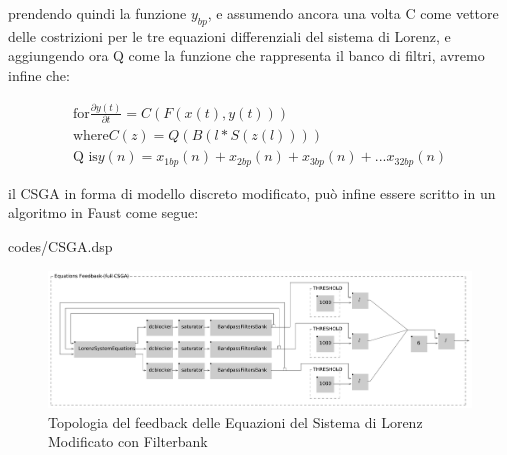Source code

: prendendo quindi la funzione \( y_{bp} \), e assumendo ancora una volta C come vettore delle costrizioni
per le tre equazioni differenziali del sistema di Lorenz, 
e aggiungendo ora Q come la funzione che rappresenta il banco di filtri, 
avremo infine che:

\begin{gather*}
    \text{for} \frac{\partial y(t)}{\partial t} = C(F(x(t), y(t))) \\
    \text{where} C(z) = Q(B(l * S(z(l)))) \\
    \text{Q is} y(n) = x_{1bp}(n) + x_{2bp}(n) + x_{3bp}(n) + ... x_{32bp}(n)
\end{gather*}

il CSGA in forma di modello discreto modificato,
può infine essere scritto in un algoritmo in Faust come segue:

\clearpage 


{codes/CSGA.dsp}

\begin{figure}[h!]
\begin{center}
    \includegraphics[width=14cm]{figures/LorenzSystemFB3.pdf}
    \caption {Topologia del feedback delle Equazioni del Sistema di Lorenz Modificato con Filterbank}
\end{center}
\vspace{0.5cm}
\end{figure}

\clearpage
━━━━
> TO DO: For every line of the material above that contains the word "funzione", show the line.

> EXERCISE OUTPUT:
: prendendo quindi la funzione \( y_{bp} \), e assumendo ancora una volta C come vettore delle costrizioni
e aggiungendo ora Q come la funzione che rappresenta il banco di filtri, 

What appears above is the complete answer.